The American opening of Paul Verhoeven’s “Benedetta” has been trailed by controversy. A Catholic group showed up to its New York Film Festival premiere last September to protest it. Even before then, the Atlantic ran an interview with the priest James Martin, who expressed his outrage over the scene where two nuns find an exciting and pleasurable new use for a Virgin Mary statue. That scene’s notoriety threatens to overshadow the film.

Nunsploitation has existed as a sub-genre for at least 50 years. Compared to the most outrageous ‘70s examples, “Benedetta” is actually quite tame, determined to show its good intentions. Kristin Kobes du Mez’s book “Jesus and John Wayne” outlines the relationship between evangelical Christianity and conservative American pop culture. She suggests that Mel Gibson has taken over from Wayne as right-wing Christians’ favorite actor and director. The fact that anyone would be cool with Gibson’s brutal wallow in torture with “The Passion of the Christ,” which ignores Jesus’ teachings to reduce him to a piece of bleeding meat, but furious at this far less violent film for its sympathetic depiction of sexually active lesbians exposes their hypocrisy.

The real biography of Benedetta Carlini (Virginie Efira) matched the outline, if not all the details, of her fictionalized version’s story. First seen as a child, she came from a well-to-do Italian family. “Benedetta” picks up with her as a young nun. While men are seen as sources of violence, the all-female environment of the convent is no paradise. Its inner politics hint at the backstabbing of “Showgirls.” Italy is in danger from bubonic plague. Benedetta performs apparent miracles and has an unusually vivid inner life, but she also falls in love with Bartolomea (Daphné Patakia), who ends up betraying her to the church’s male leaders (embodied at their most villainous by out bi French actor Lambert Wilson).

Film critic Adam Nayman, whose monograph on “Showgirls” has helped enhance that film maudit’s reputation, wrote that Verhoeven’s American films gave him a coherent identity he never found working in his native Netherlands. “Robocop,” “Total Recall,” and “Basic Instinct” succeeded in playing it both ways, satirizing Americans’ appetite for sex and violence while catering to it. With “Showgirls,” that connection to a mass audience started slipping. He returned to the Netherlands after the 2000 “Hollow Man,” but the freedom to ignore the MPA’s ratings constraints hasn’t turned into an ability to make as many films as he’d like. “Benedetta” is only his third feature since he came back to Europe.

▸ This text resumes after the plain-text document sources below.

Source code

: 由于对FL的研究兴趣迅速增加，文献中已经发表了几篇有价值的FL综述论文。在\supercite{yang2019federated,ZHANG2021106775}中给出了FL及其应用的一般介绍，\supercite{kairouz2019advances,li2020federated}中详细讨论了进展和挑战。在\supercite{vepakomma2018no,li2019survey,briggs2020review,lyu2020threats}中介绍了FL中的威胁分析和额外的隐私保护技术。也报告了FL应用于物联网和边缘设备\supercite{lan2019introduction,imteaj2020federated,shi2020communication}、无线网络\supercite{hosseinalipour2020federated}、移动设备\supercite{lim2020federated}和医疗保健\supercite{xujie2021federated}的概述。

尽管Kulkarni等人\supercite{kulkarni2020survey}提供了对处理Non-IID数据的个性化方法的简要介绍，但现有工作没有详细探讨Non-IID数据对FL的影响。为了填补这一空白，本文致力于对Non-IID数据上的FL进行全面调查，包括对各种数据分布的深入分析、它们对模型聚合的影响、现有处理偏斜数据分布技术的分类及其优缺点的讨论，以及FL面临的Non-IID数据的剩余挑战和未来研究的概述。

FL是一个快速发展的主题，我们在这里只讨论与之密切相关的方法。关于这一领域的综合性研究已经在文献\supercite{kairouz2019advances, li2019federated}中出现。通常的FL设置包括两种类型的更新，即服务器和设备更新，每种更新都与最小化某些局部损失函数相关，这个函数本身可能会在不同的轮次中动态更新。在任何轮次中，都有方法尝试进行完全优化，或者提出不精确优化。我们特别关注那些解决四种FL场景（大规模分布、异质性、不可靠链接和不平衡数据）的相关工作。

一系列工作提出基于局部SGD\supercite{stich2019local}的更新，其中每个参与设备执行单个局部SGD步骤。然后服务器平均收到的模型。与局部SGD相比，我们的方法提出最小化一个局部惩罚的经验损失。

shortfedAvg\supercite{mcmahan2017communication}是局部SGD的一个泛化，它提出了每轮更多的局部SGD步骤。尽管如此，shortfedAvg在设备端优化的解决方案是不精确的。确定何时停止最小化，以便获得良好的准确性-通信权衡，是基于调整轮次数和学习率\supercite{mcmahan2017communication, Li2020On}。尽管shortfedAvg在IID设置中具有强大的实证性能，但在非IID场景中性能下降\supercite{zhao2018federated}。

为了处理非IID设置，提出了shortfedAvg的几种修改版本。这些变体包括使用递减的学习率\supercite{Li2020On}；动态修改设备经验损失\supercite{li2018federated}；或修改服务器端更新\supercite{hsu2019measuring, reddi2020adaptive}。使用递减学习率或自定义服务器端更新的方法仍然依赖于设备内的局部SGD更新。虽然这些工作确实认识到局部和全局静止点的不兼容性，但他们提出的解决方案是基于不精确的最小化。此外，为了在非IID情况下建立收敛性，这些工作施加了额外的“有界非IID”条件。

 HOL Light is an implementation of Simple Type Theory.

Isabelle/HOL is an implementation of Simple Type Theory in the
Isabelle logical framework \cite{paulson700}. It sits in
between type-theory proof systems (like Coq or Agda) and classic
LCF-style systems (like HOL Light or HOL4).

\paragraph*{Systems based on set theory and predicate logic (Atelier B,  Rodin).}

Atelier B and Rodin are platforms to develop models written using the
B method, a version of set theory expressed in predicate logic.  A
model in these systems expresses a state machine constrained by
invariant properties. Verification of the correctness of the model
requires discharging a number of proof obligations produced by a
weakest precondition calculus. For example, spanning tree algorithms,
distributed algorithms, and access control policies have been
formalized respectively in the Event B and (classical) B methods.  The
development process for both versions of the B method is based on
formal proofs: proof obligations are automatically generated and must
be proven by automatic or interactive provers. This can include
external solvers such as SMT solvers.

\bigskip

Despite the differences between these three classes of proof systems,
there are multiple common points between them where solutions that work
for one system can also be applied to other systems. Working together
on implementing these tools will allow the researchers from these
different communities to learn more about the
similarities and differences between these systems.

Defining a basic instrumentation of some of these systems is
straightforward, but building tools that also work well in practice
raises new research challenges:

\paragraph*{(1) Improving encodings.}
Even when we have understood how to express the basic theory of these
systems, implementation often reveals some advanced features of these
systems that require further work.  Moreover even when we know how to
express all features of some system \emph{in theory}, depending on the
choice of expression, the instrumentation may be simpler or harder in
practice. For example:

Verhoeven’s model seems to be Ken Russell’s 1971 “The Devils,” which scandalized Warner Brothers so much they still refuse to release its uncut version in the US. But “Benedetta” may be too polished for its own good. On the surface, it’s gritty and earthy. (In an interview in Cineaste magazine’s winter issue, Verhoeven points to scatological imagery in Rembrandt and Bosch paintings as examples of Dutch art’s grit.) In its first few moments, a bird defecates on someone’s face and a man lights his farts on fire. Women wipe their asses with rough straw after using the latrine. But the stars are thin and pretty in a way that looks more 2021 than 1621. Despite the period’s lack of electricity, the film is carefully lit so that the actors’ faces remain visible. (In that same issue of Cineaste, J.E. Smyth points to the influence of painter Artemisia Gentileschi.) However, given Verhoeven’s long stretch in Hollywood, it’s not surprising that “Benedetta” looks so slick. His 2006 “Black Book” shares the Indiana Jones films’ kinetic excitement but uses it to depict moral grey areas and historical compromise during World War II.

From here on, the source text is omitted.